- [Exercise]:
Every line of the data is to be reproduced exactly.

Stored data

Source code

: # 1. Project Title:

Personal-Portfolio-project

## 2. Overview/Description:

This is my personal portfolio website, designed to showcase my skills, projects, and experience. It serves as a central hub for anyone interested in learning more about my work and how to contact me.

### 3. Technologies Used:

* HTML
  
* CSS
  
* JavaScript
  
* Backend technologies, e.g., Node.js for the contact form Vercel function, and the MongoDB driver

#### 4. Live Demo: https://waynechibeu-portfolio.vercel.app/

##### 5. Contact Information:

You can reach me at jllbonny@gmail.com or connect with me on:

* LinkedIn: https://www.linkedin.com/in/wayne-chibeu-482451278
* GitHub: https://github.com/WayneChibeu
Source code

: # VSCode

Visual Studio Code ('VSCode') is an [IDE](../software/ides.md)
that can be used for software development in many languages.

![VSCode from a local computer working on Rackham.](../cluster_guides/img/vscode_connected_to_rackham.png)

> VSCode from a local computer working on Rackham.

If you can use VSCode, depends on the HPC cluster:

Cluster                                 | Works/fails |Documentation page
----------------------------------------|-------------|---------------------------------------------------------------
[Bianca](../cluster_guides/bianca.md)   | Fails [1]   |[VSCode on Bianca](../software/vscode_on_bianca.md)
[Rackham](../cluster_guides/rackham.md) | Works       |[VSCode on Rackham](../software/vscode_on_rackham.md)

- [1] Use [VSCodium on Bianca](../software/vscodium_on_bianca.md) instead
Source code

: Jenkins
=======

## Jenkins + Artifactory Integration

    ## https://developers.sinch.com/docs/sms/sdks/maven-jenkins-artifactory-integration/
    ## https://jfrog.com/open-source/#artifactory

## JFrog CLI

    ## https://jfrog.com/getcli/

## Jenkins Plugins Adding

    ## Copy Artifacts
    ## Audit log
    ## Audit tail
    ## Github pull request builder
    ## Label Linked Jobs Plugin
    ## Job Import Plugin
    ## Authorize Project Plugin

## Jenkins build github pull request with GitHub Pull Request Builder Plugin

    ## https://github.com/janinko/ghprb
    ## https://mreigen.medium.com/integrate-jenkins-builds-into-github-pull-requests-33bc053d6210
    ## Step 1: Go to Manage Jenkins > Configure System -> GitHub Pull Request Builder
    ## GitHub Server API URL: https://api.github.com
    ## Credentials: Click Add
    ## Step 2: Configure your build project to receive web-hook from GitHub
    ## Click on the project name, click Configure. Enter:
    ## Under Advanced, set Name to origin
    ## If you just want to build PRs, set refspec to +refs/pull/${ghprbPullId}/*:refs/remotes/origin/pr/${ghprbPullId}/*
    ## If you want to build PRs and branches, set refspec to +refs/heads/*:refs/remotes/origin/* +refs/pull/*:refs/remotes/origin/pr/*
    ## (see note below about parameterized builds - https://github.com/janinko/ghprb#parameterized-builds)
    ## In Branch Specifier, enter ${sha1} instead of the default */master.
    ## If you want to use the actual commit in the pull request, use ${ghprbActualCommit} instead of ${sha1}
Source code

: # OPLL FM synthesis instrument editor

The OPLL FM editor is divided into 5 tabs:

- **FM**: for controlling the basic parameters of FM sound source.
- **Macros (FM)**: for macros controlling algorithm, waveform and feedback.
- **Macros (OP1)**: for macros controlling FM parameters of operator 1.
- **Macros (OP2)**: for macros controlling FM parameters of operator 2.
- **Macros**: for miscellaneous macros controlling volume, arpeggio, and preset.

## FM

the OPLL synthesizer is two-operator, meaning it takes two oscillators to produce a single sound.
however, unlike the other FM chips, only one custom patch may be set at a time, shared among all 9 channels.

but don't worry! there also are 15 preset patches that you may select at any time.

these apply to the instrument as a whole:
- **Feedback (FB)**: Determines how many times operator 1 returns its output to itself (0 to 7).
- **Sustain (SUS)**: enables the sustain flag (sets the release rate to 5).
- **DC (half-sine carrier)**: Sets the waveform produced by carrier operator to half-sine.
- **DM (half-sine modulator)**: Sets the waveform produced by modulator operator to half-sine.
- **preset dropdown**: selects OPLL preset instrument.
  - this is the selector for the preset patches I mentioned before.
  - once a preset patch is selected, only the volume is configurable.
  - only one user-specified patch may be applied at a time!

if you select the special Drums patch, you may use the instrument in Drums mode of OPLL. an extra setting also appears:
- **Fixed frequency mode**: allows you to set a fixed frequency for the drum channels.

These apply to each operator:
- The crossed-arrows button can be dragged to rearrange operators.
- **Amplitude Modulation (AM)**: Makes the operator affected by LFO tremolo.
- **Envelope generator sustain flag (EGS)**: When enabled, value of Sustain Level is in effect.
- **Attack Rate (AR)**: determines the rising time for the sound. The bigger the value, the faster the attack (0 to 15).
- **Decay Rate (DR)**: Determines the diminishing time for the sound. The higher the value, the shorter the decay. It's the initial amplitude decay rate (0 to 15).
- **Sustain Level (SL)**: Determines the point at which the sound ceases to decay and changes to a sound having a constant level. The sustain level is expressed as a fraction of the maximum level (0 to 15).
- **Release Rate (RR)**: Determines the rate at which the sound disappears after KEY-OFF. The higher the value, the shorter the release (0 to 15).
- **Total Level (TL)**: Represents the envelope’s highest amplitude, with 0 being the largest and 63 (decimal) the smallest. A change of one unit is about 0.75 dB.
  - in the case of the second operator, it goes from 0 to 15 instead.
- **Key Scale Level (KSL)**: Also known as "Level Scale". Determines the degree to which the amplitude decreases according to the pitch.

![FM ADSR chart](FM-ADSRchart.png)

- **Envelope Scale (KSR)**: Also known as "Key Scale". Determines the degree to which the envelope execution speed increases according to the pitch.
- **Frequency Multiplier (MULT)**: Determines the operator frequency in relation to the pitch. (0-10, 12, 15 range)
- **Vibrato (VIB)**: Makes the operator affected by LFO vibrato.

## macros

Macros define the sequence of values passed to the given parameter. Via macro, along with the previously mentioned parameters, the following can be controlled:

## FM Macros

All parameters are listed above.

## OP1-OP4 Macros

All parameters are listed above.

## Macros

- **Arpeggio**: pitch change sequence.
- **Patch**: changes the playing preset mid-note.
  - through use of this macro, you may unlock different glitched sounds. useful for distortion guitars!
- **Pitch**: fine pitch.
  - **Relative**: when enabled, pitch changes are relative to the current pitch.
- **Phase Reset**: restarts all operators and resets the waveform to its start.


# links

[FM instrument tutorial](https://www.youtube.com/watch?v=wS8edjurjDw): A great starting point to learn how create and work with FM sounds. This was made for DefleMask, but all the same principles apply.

- [Answer box]:
Source code

: # 1. Project Title:

Personal-Portfolio-project

## 2. Overview/Description:

This is my personal portfolio website, designed to showcase my skills, projects, and experience. It serves as a central hub for anyone interested in learning more about my work and how to contact me.

### 3. Technologies Used:

* HTML
  
* CSS
  
* JavaScript
  
* Backend technologies, e.g., Node.js for the contact form Vercel function, and the MongoDB driver

#### 4. Live Demo: https://waynechibeu-portfolio.vercel.app/

##### 5. Contact Information:

You can reach me at jllbonny@gmail.com or connect with me on:

* LinkedIn: https://www.linkedin.com/in/wayne-chibeu-482451278
* GitHub: https://github.com/WayneChibeu
Source code

: # VSCode

Visual Studio Code ('VSCode') is an [IDE](../software/ides.md)
that can be used for software development in many languages.

![VSCode from a local computer working on Rackham.](../cluster_guides/img/vscode_connected_to_rackham.png)

> VSCode from a local computer working on Rackham.

If you can use VSCode, depends on the HPC cluster:

Cluster                                 | Works/fails |Documentation page
----------------------------------------|-------------|---------------------------------------------------------------
[Bianca](../cluster_guides/bianca.md)   | Fails [1]   |[VSCode on Bianca](../software/vscode_on_bianca.md)
[Rackham](../cluster_guides/rackham.md) | Works       |[VSCode on Rackham](../software/vscode_on_rackham.md)

- [1] Use [VSCodium on Bianca](../software/vscodium_on_bianca.md) instead
Source code

: Jenkins
=======

## Jenkins + Artifactory Integration

    ## https://developers.sinch.com/docs/sms/sdks/maven-jenkins-artifactory-integration/
    ## https://jfrog.com/open-source/#artifactory

## JFrog CLI

    ## https://jfrog.com/getcli/

## Jenkins Plugins Adding

    ## Copy Artifacts
    ## Audit log
    ## Audit tail
    ## Github pull request builder
    ## Label Linked Jobs Plugin
    ## Job Import Plugin
    ## Authorize Project Plugin

## Jenkins build github pull request with GitHub Pull Request Builder Plugin

    ## https://github.com/janinko/ghprb
    ## https://mreigen.medium.com/integrate-jenkins-builds-into-github-pull-requests-33bc053d6210
    ## Step 1: Go to Manage Jenkins > Configure System -> GitHub Pull Request Builder
    ## GitHub Server API URL: https://api.github.com
    ## Credentials: Click Add
    ## Step 2: Configure your build project to receive web-hook from GitHub
    ## Click on the project name, click Configure. Enter:
    ## Under Advanced, set Name to origin
    ## If you just want to build PRs, set refspec to +refs/pull/${ghprbPullId}/*:refs/remotes/origin/pr/${ghprbPullId}/*
    ## If you want to build PRs and branches, set refspec to +refs/heads/*:refs/remotes/origin/* +refs/pull/*:refs/remotes/origin/pr/*
    ## (see note below about parameterized builds - https://github.com/janinko/ghprb#parameterized-builds)
    ## In Branch Specifier, enter ${sha1} instead of the default */master.
    ## If you want to use the actual commit in the pull request, use ${ghprbActualCommit} instead of ${sha1}
Source code

: # OPLL FM synthesis instrument editor

The OPLL FM editor is divided into 5 tabs:

- **FM**: for controlling the basic parameters of FM sound source.
- **Macros (FM)**: for macros controlling algorithm, waveform and feedback.
- **Macros (OP1)**: for macros controlling FM parameters of operator 1.
- **Macros (OP2)**: for macros controlling FM parameters of operator 2.
- **Macros**: for miscellaneous macros controlling volume, arpeggio, and preset.

## FM

the OPLL synthesizer is two-operator, meaning it takes two oscillators to produce a single sound.
however, unlike the other FM chips, only one custom patch may be set at a time, shared among all 9 channels.

but don't worry! there also are 15 preset patches that you may select at any time.

these apply to the instrument as a whole:
- **Feedback (FB)**: Determines how many times operator 1 returns its output to itself (0 to 7).
- **Sustain (SUS)**: enables the sustain flag (sets the release rate to 5).
- **DC (half-sine carrier)**: Sets the waveform produced by carrier operator to half-sine.
- **DM (half-sine modulator)**: Sets the waveform produced by modulator operator to half-sine.
- **preset dropdown**: selects OPLL preset instrument.
  - this is the selector for the preset patches I mentioned before.
  - once a preset patch is selected, only the volume is configurable.
  - only one user-specified patch may be applied at a time!

if you select the special Drums patch, you may use the instrument in Drums mode of OPLL. an extra setting also appears:
- **Fixed frequency mode**: allows you to set a fixed frequency for the drum channels.

These apply to each operator:
- The crossed-arrows button can be dragged to rearrange operators.
- **Amplitude Modulation (AM)**: Makes the operator affected by LFO tremolo.
- **Envelope generator sustain flag (EGS)**: When enabled, value of Sustain Level is in effect.
- **Attack Rate (AR)**: determines the rising time for the sound. The bigger the value, the faster the attack (0 to 15).
- **Decay Rate (DR)**: Determines the diminishing time for the sound. The higher the value, the shorter the decay. It's the initial amplitude decay rate (0 to 15).
- **Sustain Level (SL)**: Determines the point at which the sound ceases to decay and changes to a sound having a constant level. The sustain level is expressed as a fraction of the maximum level (0 to 15).
- **Release Rate (RR)**: Determines the rate at which the sound disappears after KEY-OFF. The higher the value, the shorter the release (0 to 15).
- **Total Level (TL)**: Represents the envelope’s highest amplitude, with 0 being the largest and 63 (decimal) the smallest. A change of one unit is about 0.75 dB.
  - in the case of the second operator, it goes from 0 to 15 instead.
- **Key Scale Level (KSL)**: Also known as "Level Scale". Determines the degree to which the amplitude decreases according to the pitch.

![FM ADSR chart](FM-ADSRchart.png)

- **Envelope Scale (KSR)**: Also known as "Key Scale". Determines the degree to which the envelope execution speed increases according to the pitch.
- **Frequency Multiplier (MULT)**: Determines the operator frequency in relation to the pitch. (0-10, 12, 15 range)
- **Vibrato (VIB)**: Makes the operator affected by LFO vibrato.

## macros

Macros define the sequence of values passed to the given parameter. Via macro, along with the previously mentioned parameters, the following can be controlled:

## FM Macros

All parameters are listed above.

## OP1-OP4 Macros

All parameters are listed above.

## Macros

- **Arpeggio**: pitch change sequence.
- **Patch**: changes the playing preset mid-note.
  - through use of this macro, you may unlock different glitched sounds. useful for distortion guitars!
- **Pitch**: fine pitch.
  - **Relative**: when enabled, pitch changes are relative to the current pitch.
- **Phase Reset**: restarts all operators and resets the waveform to its start.


# links

[FM instrument tutorial](https://www.youtube.com/watch?v=wS8edjurjDw): A great starting point to learn how create and work with FM sounds. This was made for DefleMask, but all the same principles apply.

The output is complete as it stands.